WHAT YOU ARE ASKED TO DO –
In the listing below, find the line containing "All logins can" and the line containing "我得出这个结论，并不是说，我", then copy exactly everything from the first through the second, except the pictures.

──────

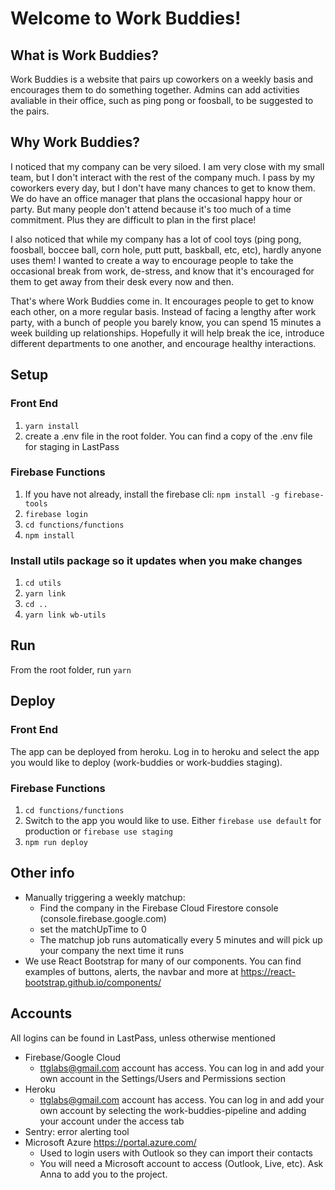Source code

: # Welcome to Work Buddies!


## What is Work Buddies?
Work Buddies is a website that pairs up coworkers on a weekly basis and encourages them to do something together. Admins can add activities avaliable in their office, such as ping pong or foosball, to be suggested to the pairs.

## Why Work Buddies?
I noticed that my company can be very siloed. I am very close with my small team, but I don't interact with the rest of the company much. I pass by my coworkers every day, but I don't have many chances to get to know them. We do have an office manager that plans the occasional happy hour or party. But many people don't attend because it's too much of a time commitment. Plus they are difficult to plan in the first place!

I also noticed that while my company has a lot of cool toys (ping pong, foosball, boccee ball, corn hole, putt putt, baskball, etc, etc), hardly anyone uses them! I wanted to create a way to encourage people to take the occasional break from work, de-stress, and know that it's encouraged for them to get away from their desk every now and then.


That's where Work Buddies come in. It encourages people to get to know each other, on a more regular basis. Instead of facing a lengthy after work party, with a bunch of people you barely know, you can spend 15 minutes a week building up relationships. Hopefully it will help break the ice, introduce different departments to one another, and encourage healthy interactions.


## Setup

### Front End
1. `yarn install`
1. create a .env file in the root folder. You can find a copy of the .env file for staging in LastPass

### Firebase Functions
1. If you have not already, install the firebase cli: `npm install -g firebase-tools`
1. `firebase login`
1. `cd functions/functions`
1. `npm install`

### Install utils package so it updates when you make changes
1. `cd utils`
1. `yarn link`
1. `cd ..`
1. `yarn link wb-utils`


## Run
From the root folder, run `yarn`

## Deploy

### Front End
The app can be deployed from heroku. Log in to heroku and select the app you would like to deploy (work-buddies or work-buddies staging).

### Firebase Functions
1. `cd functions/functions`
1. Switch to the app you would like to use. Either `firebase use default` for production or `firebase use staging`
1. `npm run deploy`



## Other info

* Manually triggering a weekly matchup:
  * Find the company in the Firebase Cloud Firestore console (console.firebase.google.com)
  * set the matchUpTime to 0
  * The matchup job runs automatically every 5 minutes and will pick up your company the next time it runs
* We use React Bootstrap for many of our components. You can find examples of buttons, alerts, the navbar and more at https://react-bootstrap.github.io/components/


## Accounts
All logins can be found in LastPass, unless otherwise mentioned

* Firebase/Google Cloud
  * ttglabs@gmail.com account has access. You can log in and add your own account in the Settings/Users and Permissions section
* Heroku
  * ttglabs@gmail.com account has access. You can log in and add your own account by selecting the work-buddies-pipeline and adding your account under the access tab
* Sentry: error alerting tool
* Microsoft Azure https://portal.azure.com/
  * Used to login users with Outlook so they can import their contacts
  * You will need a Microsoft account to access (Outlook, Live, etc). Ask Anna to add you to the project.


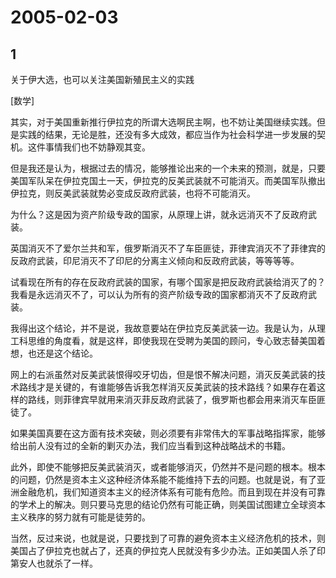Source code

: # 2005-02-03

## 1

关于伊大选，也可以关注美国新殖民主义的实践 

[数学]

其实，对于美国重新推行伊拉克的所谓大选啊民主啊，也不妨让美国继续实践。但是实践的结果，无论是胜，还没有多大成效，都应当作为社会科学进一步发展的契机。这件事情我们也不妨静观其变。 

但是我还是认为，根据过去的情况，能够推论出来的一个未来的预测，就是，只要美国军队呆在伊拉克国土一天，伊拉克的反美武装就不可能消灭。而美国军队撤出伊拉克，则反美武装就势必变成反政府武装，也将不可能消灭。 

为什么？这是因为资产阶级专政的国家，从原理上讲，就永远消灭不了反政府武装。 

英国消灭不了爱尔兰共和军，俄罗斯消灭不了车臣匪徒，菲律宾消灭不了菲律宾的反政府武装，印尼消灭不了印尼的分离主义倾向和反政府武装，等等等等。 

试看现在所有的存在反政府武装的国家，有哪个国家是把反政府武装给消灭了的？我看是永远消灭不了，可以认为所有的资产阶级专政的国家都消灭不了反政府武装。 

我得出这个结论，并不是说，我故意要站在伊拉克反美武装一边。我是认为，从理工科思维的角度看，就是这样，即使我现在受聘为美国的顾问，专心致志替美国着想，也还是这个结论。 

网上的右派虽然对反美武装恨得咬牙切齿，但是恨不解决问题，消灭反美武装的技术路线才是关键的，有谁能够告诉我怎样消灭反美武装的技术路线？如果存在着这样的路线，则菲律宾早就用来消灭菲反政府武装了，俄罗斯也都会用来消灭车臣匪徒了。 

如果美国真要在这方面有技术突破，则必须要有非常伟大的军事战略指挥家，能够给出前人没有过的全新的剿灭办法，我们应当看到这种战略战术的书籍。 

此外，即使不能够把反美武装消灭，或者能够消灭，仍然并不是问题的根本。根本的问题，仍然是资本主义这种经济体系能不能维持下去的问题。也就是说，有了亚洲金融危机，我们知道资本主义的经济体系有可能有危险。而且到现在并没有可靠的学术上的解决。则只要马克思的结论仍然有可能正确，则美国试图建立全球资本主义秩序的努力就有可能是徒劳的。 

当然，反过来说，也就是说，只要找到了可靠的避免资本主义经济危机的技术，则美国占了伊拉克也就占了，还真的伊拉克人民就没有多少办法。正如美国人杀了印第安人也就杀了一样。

──────

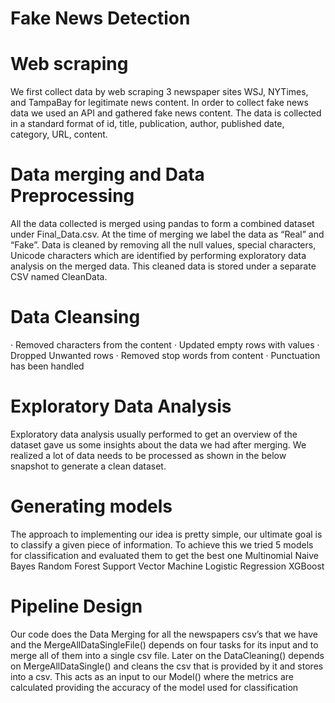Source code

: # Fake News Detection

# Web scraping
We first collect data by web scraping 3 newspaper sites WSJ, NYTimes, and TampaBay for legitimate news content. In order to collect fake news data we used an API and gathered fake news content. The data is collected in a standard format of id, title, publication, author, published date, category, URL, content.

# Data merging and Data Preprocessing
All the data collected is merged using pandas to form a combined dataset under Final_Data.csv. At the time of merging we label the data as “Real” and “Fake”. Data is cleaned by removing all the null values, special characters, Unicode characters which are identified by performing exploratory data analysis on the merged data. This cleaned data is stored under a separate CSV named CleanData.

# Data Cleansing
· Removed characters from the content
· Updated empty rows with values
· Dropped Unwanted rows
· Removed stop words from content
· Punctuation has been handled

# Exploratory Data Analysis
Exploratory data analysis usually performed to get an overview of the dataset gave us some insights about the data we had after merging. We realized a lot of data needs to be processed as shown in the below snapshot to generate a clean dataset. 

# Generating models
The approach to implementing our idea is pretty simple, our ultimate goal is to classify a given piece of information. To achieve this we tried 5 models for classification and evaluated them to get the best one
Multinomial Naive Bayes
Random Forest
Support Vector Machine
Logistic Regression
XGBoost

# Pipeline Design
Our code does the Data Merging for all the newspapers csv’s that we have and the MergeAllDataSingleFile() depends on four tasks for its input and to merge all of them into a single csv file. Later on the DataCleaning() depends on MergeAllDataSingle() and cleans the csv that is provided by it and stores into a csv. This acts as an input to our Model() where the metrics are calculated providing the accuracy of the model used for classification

──────

ANSWER TO THE EXERCISE –
All logins can be found in LastPass, unless otherwise mentioned

* Firebase/Google Cloud
  * ttglabs@gmail.com account has access. You can log in and add your own account in the Settings/Users and Permissions section
* Heroku
  * ttglabs@gmail.com account has access. You can log in and add your own account by selecting the work-buddies-pipeline and adding your account under the access tab
* Sentry: error alerting tool
* Microsoft Azure https://portal.azure.com/
  * Used to login users with Outlook so they can import their contacts
  * You will need a Microsoft account to access (Outlook, Live, etc). Ask Anna to add you to the project.


Source code

: # 2005-02-03

## 1

关于伊大选，也可以关注美国新殖民主义的实践 

[数学]

其实，对于美国重新推行伊拉克的所谓大选啊民主啊，也不妨让美国继续实践。但是实践的结果，无论是胜，还没有多大成效，都应当作为社会科学进一步发展的契机。这件事情我们也不妨静观其变。 

但是我还是认为，根据过去的情况，能够推论出来的一个未来的预测，就是，只要美国军队呆在伊拉克国土一天，伊拉克的反美武装就不可能消灭。而美国军队撤出伊拉克，则反美武装就势必变成反政府武装，也将不可能消灭。 

为什么？这是因为资产阶级专政的国家，从原理上讲，就永远消灭不了反政府武装。 

英国消灭不了爱尔兰共和军，俄罗斯消灭不了车臣匪徒，菲律宾消灭不了菲律宾的反政府武装，印尼消灭不了印尼的分离主义倾向和反政府武装，等等等等。 

试看现在所有的存在反政府武装的国家，有哪个国家是把反政府武装给消灭了的？我看是永远消灭不了，可以认为所有的资产阶级专政的国家都消灭不了反政府武装。 

我得出这个结论，并不是说，我故意要站在伊拉克反美武装一边。我是认为，从理工科思维的角度看，就是这样，即使我现在受聘为美国的顾问，专心致志替美国着想，也还是这个结论。 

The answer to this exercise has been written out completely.